Since the release of the BICI report in 2011, human rights violations and the culture of impunity continue unabated in Bahrain. Protests remain a near daily occurrence. Critics of the government continue to face harassment and arrest, and reports of torture, ill-treatment, sexual assault and death in detention persist. Freedoms of association, expression and assembly were further restricted through legislation passed by the National Assembly in August 2013. The Bahrain government continues to utilize sectarian language when referring to protesters, though the grievances aired by those protesting affect all Bahrainis.

Meanwhile, the Bahrain government continues to weaponize and indiscriminately use “non-lethal weapons” such as tear gas and birdshot against peaceful protesters, leading to the death of more than 30 individuals and sparking international complaints about the government’s disproportionate crackdowns. In January 2014, a 19-year-old died from injuries sustained from live ammunition during his arrest, bringing the total number of deaths related to the uprising to more than 80.

Although the Government of Bahrain established an Office of Ombudsman to investigate claims of mistreatment by government officials and security forces, not a single senior official has been held accountable for human rights violations. Indeed, since the Office’s establishment, there has been an increase in arbitrary arrests and politically motivated charges including a recommended 5-year jail sentence for ‘insulting the King’, while government officials accused of mistreatment and torture continue to be acquitted at alarming rates.

On November 22 2014, the Government of Bahrain held parliamentary and municipal elections, the first since the beginning of political unrest in 2011. While the government heralded these polls as the culmination of Bahrain’s reform efforts, a broad coalition of opposition societies chose to boycott them.

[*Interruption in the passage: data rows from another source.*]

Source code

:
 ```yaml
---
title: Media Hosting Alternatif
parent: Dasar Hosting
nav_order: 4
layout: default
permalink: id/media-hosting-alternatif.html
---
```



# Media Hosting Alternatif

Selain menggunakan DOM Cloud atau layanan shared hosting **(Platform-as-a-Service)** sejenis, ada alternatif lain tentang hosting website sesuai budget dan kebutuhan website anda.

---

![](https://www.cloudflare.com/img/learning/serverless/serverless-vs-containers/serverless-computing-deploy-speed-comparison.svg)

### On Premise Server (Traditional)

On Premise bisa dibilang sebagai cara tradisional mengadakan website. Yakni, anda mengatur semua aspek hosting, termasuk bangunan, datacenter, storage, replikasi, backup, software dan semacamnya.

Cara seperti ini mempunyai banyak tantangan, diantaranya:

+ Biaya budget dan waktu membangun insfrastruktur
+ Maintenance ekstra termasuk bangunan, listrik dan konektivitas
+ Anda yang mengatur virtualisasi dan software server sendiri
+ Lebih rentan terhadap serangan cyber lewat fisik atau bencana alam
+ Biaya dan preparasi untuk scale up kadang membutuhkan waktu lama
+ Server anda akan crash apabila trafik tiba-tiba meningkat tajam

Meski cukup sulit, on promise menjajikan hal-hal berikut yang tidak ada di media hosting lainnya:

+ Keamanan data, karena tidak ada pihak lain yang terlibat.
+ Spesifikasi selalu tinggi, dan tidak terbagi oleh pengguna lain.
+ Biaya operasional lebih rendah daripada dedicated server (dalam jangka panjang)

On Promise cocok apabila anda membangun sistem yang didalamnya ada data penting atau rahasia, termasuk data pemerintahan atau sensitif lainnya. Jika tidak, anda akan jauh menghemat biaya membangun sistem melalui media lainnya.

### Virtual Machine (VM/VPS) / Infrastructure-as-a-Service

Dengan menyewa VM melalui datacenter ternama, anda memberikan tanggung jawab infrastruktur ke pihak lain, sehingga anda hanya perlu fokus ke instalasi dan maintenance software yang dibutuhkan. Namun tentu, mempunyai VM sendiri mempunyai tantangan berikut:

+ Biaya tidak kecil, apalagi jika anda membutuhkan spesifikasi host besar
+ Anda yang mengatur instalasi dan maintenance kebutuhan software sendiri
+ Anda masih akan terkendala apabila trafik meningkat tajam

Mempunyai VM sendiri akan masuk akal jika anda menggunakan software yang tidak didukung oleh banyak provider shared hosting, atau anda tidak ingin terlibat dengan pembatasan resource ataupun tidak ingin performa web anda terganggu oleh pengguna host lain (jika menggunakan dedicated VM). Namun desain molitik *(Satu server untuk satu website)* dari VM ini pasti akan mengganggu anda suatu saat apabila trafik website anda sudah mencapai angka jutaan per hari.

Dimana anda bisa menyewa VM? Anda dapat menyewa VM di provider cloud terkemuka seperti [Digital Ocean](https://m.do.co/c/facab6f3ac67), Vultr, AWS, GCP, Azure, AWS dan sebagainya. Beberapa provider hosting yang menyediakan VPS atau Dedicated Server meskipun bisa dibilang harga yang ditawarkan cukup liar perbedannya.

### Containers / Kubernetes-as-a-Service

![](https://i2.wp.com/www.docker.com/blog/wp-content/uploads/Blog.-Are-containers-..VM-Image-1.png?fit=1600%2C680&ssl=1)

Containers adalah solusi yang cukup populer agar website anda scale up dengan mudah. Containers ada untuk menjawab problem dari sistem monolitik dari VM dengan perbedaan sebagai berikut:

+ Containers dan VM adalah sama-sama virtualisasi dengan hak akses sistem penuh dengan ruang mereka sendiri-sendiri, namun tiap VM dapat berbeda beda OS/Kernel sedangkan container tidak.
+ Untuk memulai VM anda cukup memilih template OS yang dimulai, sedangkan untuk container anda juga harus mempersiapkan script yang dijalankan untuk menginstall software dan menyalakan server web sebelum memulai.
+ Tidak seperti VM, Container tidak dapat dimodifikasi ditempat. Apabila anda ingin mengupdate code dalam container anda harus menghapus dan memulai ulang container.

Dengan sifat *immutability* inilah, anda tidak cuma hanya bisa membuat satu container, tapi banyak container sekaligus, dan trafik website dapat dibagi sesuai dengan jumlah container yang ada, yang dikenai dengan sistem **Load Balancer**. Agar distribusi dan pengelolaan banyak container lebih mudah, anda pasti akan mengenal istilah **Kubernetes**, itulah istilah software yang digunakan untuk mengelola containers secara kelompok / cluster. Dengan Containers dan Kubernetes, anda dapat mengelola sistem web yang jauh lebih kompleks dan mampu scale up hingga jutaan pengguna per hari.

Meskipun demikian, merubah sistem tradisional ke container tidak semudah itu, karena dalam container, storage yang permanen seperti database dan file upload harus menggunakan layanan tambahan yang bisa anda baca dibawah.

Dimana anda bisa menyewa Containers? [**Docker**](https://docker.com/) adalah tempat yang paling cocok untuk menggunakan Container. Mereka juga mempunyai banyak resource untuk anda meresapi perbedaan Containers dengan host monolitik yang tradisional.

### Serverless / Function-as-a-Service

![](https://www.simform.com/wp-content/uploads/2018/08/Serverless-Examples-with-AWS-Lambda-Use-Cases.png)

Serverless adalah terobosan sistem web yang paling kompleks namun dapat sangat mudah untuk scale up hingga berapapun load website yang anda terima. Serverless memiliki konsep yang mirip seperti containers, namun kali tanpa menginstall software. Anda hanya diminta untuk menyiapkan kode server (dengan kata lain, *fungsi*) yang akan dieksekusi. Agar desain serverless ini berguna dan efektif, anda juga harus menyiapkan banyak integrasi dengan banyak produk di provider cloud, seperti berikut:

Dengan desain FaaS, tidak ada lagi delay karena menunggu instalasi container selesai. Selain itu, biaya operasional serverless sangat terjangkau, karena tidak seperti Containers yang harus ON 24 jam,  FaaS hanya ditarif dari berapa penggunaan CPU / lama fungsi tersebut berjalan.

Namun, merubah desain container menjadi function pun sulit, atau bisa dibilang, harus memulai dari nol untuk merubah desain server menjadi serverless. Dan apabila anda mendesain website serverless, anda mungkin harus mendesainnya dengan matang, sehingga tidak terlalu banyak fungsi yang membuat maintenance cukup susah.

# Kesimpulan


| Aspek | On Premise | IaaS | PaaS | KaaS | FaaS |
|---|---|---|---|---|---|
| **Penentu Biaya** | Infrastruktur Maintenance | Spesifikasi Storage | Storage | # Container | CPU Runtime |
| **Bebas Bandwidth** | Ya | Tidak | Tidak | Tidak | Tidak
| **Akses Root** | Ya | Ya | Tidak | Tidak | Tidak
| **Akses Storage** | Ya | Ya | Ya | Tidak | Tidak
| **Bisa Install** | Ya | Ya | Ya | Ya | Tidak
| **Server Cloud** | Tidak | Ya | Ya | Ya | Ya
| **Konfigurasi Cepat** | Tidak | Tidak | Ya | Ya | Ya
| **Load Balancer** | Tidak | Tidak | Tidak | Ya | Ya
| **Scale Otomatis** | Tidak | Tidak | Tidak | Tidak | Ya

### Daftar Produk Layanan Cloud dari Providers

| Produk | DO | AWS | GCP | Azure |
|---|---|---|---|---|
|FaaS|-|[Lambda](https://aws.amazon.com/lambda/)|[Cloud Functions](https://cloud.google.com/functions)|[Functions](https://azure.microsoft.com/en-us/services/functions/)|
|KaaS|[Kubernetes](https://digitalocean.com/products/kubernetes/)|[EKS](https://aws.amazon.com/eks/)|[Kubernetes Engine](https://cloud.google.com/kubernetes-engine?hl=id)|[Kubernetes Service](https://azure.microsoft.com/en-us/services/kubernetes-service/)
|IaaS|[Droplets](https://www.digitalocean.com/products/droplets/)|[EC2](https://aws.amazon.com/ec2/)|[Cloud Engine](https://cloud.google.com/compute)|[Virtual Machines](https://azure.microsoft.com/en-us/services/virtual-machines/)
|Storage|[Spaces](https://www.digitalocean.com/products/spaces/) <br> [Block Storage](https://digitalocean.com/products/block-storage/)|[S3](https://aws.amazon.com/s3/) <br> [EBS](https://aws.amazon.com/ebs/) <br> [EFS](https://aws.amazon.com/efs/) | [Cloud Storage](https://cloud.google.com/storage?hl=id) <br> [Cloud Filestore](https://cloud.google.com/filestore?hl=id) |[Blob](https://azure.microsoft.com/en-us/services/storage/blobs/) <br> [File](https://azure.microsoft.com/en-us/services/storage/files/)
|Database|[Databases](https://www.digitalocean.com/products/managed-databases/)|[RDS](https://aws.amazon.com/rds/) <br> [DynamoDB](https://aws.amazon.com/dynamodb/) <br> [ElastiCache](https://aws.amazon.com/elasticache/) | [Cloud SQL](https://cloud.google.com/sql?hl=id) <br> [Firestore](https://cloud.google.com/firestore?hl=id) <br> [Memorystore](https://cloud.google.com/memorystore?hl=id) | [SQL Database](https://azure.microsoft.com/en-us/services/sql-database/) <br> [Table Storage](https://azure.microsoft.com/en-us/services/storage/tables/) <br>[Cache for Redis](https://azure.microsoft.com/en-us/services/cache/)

The United States Government is uniquely positioned to influence the trajectory of the pro-democracy movement in Bahrain: both countries share a mutual security interest in maintaining the presence of the US Fifth Fleet in Bahrain. Yet there is strong reason to believe that if the pace of reform in Bahrain remains slow or continues to stagnate, Bahrain could become unstable, leading to greater insecurity in the region. The U.S. Government must fully support the democratic aspirations of the Bahraini people and apply greater political and economic pressure before conditions deteriorate further.

Policy Recommendations

It is clear that existing policies have neither compelled the Government of Bahrain to honor its stated commitments nor contributed to improving the deteriorating political situation that threatens Bahrain’s stability and international security interests in the Gulf region. ADHRB presents the following policy recommendations in order to more effectively promote fundamental human rights and political freedoms in the country and protect national security interests in the Gulf region.

United States Congressional and Executive Branch Recommendations

  • Sustained high-level public as well as private calls on the Government of Bahrain to adhere to its human rights commitments and enact meaningful reforms. Such reforms include the release of all political prisoners and accountability for torture and other serious human rights crimes, along with the full implementation of the remaining BICI and UPR recommendations.
  • Ensure clear and consistent messaging from all levels of the U.S. Government encouraging the Government of Bahrain to adhere to its human rights commitments, including through accountability for torture and other serious human rights abuses and the release of all political prisoners.
  • Ensure full compliance with the intent of the “Leahy Law” to avoid U.S. complicity with human rights violations. As a first step, the U.S. should suspend arms sales and security assistance to the Government of Bahrain until the U.S. Government determines which Bahraini security force units are ineligible for transfers and can verify that U.S.-origin weapons are not enabling human rights abuses in Bahrain.
  • Support the establishment of an independent international monitoring mechanism to oversee the implementation of the BICI recommendations and other reforms that the Government of Bahrain has committed to enacting.
  • Prioritize human rights and democracy promotion funding for Bahrain, including through the Democracy Fun and the Middle East Partnership Initiative.

United Nations Recommendations

  • Publicly call for Bahrain to allow the Special Rapporteur on Torture and other Cruel, Unusual, or Degrading Treatment or Punishment to visit Bahrain and conduct a full investigation into practices in the country that may concern his mandate.
  • Facilitate the establishment of a permanent country mission to Bahrain by the Office of the High Commissioner on Human Rights, including a full reporting and capacity building mandate.
  • Insist that Bahrain honor its commitments to the international community and provide to the Committee on Human Rights the mandatory initial report on the implementation of the International Covenant on Civil and Political Rights, now seven years overdue.
  • Classify Bahrain as a country of concern under Agenda Item 2 at the Human Rights Council.

NGO/Think Tank Recommendations

  • Publically call on the international community to enforce relevant legal mechanisms with the Bahrain government.
  • Provide supporting evidence and information to the international community regarding the human rights situation in Bahrain.
  • Work to support and strengthen civil society organizations in Bahrain through cooperation, technical assistance and capacity building.